Stored data
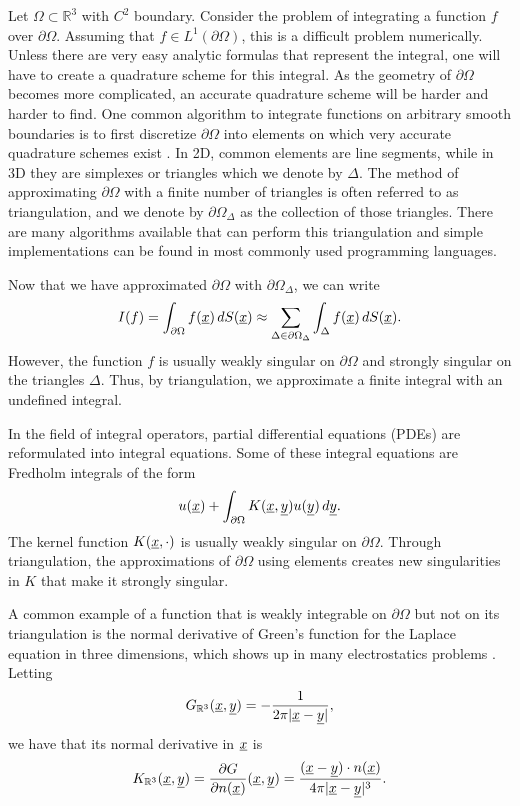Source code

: \documentclass[../paper.tex]{subfiles}
\begin{document}
Let $\Omega\subset \mathbb{R}^3$ with $C^2$ boundary. Consider the problem of integrating a function $f$ over $\partial\Omega$. Assuming that $f\in L^1(\partial\Omega)$, this is a difficult problem numerically. 
Unless there are very easy analytic formulas that represent the integral, one will have to create a quadrature scheme for this integral.
As the geometry of $\partial\Omega$ becomes more complicated, an accurate quadrature scheme will be harder and harder to find.
One common algorithm to integrate functions on arbitrary smooth boundaries is to first discretize $\partial\Omega$ into elements on which very accurate quadrature schemes exist \cite{hsiao2008boundary}. In 2D, common elements are line segments, while in 3D they are simplexes or triangles which we denote by $\Delta$. The method of approximating $\partial\Omega$ with a finite number of triangles is often referred to as triangulation, and we denote by $\partial\Omega_{\Delta}$ as the collection of those triangles. 
There are many algorithms available that can perform this triangulation \cite{persson2004simple, delaunay1934spheres} and simple implementations can be found in most commonly used programming languages. 

Now that we have approximated $\partial\Omega$ with $\partial\Omega_{\Delta}$, we can write
\begin{equation}
    I(f) = \int_{\partial\Omega}f(\underline{x})\,dS(\underline{x}) \approx \sum_{\Delta \in \partial\Omega_{\Delta}} \int_{\Delta} f(\underline{x})\, dS(\underline{x}).
\end{equation}
However, the function $f$ is usually weakly singular on $\partial\Omega$ and strongly singular on the triangles $\Delta$. Thus, by triangulation, we approximate a finite integral with an undefined integral.

In the field of integral operators, partial differential equations (PDEs) are reformulated into integral equations. Some of these integral equations are Fredholm integrals of the form
\begin{equation}
    u(\underline{x}) + \int_{\partial\Omega} K(\underline{x}, \underline{y}) u(\underline{y})\, d\underline{y}.
\end{equation}
The kernel function $K(\underline{x}, \cdot)$ is usually weakly singular on $\partial\Omega$. Through triangulation, the approximations of $\partial\Omega$ using elements creates new singularities in $K$ that make it strongly singular. 

A common example of a function that is weakly integrable on $\partial\Omega$ but not on its triangulation is the normal derivative of Green's function for the Laplace equation in three dimensions, which shows up in many electrostatics problems \cite{griffith2013electrophysiology}. Letting 
\begin{equation}\label{eq: Green in 3D}
    G_{\mathbb{R}^3}(\underline{x}, \underline{y}) = -\frac{1}{2\pi |\underline{x} - \underline{y}|},
\end{equation}
we have that its normal derivative in $\underline{x}$ is 
\begin{equation}
    K_{\mathbb{R}^3}(\underline{x}, \underline{y}) = \frac{\partial G}{\partial n(\underline{x})}(\underline{x}, \underline{y}) = \frac{(\underline{x}-\underline{y})\cdot n(\underline{x})}{4\pi |\underline{x}-\underline{y}|^3}.
\end{equation}
\end{document}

YOUR INSTRUCTIONS ▸
In the entries above, identify each line that includes the string "triangulation", then copy it.

ANSWER TO THE EXERCISE ▸
One common algorithm to integrate functions on arbitrary smooth boundaries is to first discretize $\partial\Omega$ into elements on which very accurate quadrature schemes exist \cite{hsiao2008boundary}. In 2D, common elements are line segments, while in 3D they are simplexes or triangles which we denote by $\Delta$. The method of approximating $\partial\Omega$ with a finite number of triangles is often referred to as triangulation, and we denote by $\partial\Omega_{\Delta}$ as the collection of those triangles. 
There are many algorithms available that can perform this triangulation \cite{persson2004simple, delaunay1934spheres} and simple implementations can be found in most commonly used programming languages. 
However, the function $f$ is usually weakly singular on $\partial\Omega$ and strongly singular on the triangles $\Delta$. Thus, by triangulation, we approximate a finite integral with an undefined integral.
The kernel function $K(\underline{x}, \cdot)$ is usually weakly singular on $\partial\Omega$. Through triangulation, the approximations of $\partial\Omega$ using elements creates new singularities in $K$ that make it strongly singular. 
A common example of a function that is weakly integrable on $\partial\Omega$ but not on its triangulation is the normal derivative of Green's function for the Laplace equation in three dimensions, which shows up in many electrostatics problems \cite{griffith2013electrophysiology}. Letting 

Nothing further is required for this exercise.